数年前、遅ればせながらやっと気づいたことがある。

利用者さんでしばしば褒めてくださる方は多いですよね。
他の介護職の皆さんはいかがでしょうか?

高齢の利用者さんの多くは、自分のことで精一杯であるということを、経験上、私は体験しています。

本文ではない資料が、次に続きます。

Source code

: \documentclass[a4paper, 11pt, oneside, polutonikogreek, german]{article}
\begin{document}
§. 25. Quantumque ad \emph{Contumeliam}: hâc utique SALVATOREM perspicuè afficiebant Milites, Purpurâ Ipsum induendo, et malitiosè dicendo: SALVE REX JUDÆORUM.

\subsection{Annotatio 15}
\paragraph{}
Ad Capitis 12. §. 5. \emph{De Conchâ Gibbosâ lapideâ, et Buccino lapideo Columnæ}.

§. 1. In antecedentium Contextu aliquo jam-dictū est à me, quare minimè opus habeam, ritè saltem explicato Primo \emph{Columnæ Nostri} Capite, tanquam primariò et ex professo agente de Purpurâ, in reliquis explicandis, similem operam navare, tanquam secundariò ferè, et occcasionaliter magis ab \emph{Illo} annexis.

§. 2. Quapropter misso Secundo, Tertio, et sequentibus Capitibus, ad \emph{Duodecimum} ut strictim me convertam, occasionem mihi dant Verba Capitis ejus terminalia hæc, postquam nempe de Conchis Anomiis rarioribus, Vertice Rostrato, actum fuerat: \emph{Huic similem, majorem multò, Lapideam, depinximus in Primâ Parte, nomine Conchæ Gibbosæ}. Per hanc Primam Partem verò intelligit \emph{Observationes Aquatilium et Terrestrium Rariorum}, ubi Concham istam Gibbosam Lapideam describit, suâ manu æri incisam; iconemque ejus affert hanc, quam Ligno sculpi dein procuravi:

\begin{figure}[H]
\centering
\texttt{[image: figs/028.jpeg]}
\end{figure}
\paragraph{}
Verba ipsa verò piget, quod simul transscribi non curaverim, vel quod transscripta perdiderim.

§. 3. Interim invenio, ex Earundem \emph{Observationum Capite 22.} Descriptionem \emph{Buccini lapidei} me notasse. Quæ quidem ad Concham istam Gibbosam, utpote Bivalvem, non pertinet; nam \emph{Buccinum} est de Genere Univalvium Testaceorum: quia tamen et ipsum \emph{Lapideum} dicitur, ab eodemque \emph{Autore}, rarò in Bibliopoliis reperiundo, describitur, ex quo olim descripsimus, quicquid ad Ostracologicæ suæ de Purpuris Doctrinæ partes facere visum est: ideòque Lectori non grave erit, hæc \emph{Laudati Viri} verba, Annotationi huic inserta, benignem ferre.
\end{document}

そんな一面を知っているにもかかわらず、サービス提供中に利用者さんから褒められると、鵜呑みにしてしまう自分がいました。

カラクリは簡単。
この年になると褒められることが無いので、つい、嬉しくて調子に乗ってしまう。
ただそれだけのこと。

話は戻るが、
自分のことで精一杯の利用者さんが、ヘルパーを褒めるという余力がある筈もないとの認識と、褒められ感謝されると調子に乗ってしまう自分が重なった瞬間、
『んっ!
今までうまく乗せられていたなぁ』という絵面に気付く。

この事実に気づいた時から、私の演技が始まった。

私は、褒められたら謙遜せず、素直に喜ぶ。それも、大げさに喜ぶ。
勘のいい利用者さんは、おべんちゃらがバレたことに気づく。

すると、なぜか良好な関係になる。

利用者さんが、言葉巧みにヘルパーを調子に乗せるのと同じく、こちらも騙されたフリをして相手に調子を合わせるという術は、実は、とても介護にとって必要なことだということを悟った。

不思議なことに、どんな嫌われ利用者さんとでも、 他の事業所さんのヘルパーさんより良い関係性が築かれる。

ただ残念なことは、他の事業者さんと敵対する可能性も高い(笑)

利用者さんと良い関係になっていくという根拠は、私の憶測ではあるが、こういうことなのだろう。

利用者さんが頑張ってヘルパーを褒めたという言動に対して、ヘルパーが気づいてくれたという喜び、つまり、今流行り言葉の承認欲求が満たされたと思われる。

意図したことがちゃんと伝わる喜びは、どの年代も同じなのだなぁと気づかされる。